Methods: Young and aged BM-MSCs were isolated from male young and aged GFP/Fluc transgenic C57BL/6 mice respectively and then exposed to hypoxia and serum deprivation (H/SD) injury. The apoptosis level induced by H/SD was measured by terminal deoxynucleotidy transferase-mediated dUTP nick end-labeling (TUNEL) assay. Additionally, autophagy was analyzed via transfection with plasmids encoding green fluorescent protein-microtubule-associated protein lightchain3 (GFP-LC3), and autophagic vacuoles were visualized with transmission electron microscopy. Meanwhile, protein expression was measured by western blot analysis. Autophagic activity was manipulated by the administration of IGF-1 (insulin-like growth factor siRNA) and 3-methyladenine (3MA). Furthermore, young, aged, and the IGF-1 siRNA-transfected aged BM-MSCs were transplanted to myocardial infarcted adult C57BL/6 mice respectively. In vivo longitudinal in vivo bioluminescence imaging (BLI) of transplanted BM-MSCs was performed to monitor the survival of transplanted BM-MSCs in each groups.

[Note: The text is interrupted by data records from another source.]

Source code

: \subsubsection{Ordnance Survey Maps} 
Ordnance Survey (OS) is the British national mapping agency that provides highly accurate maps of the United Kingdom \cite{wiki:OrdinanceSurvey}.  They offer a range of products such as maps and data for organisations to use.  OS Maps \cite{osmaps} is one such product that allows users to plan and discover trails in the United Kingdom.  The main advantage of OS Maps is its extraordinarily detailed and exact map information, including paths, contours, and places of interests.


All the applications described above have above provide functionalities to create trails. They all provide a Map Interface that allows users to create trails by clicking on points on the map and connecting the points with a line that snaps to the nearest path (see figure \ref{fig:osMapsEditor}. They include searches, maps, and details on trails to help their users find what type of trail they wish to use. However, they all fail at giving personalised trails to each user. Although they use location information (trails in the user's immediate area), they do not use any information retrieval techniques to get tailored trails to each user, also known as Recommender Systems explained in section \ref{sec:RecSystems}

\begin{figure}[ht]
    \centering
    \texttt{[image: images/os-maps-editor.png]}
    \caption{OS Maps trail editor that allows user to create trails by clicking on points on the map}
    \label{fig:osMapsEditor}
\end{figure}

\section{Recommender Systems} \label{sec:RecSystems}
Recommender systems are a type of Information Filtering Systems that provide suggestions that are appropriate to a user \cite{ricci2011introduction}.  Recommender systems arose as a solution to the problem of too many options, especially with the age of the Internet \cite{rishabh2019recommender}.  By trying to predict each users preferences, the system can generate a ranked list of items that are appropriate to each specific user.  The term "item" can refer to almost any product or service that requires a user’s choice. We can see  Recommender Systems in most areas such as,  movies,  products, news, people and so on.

Results: Aged BM-MSCs exhibited a higher rate of apoptosis compared with young BM-MSCs under hypoxic conditions. Additionally, the level of autophagy was lower in aged BM-MSCs compared with young BM-MSCs under normoxic and hypoxic conditions. Meanwhile, hypoxia decreased the activity of the protein kinase B (Akt) and mammalian target of rapamycin (mTOR) signaling pathway in young and aged BM-MSCs, but aged BM-MSCs exhibited a relatively stronger Akt/mTOR activity compared with young BM-MSCs. In addition, IGF-1 knockdown significantly decreased the level of apoptosis in aged BM-MSCs under normoxic and hypoxic conditions. IGF-1 knockdown also decreased the activity of the Akt/mTOR signaling pathway and increased the level of autophagy in aged BM-MSCs under hypoxic condition. Furthermore, IGF-1 knockdown protected aged BM-MSCs from hypoxic injury by increasing the level of autophagy, thereby promoting the survival of aged BM-MSCs after myocardial infarction transplantation.
Conclusion: This study demonstrates that reducing autophagy decreases the hypoxia tolerance of aged BM-MSCs. Maintaining optimal levels of autophagy may serve as a new strategy in treating MI by BM-MSC transplantation in aged patients.
Keywords: AMPK/mTOR; Apoptosis; Autophagy; Bone marrow-mesenchymal stem cells; Hypoxic condition; IGF-1 knockdown.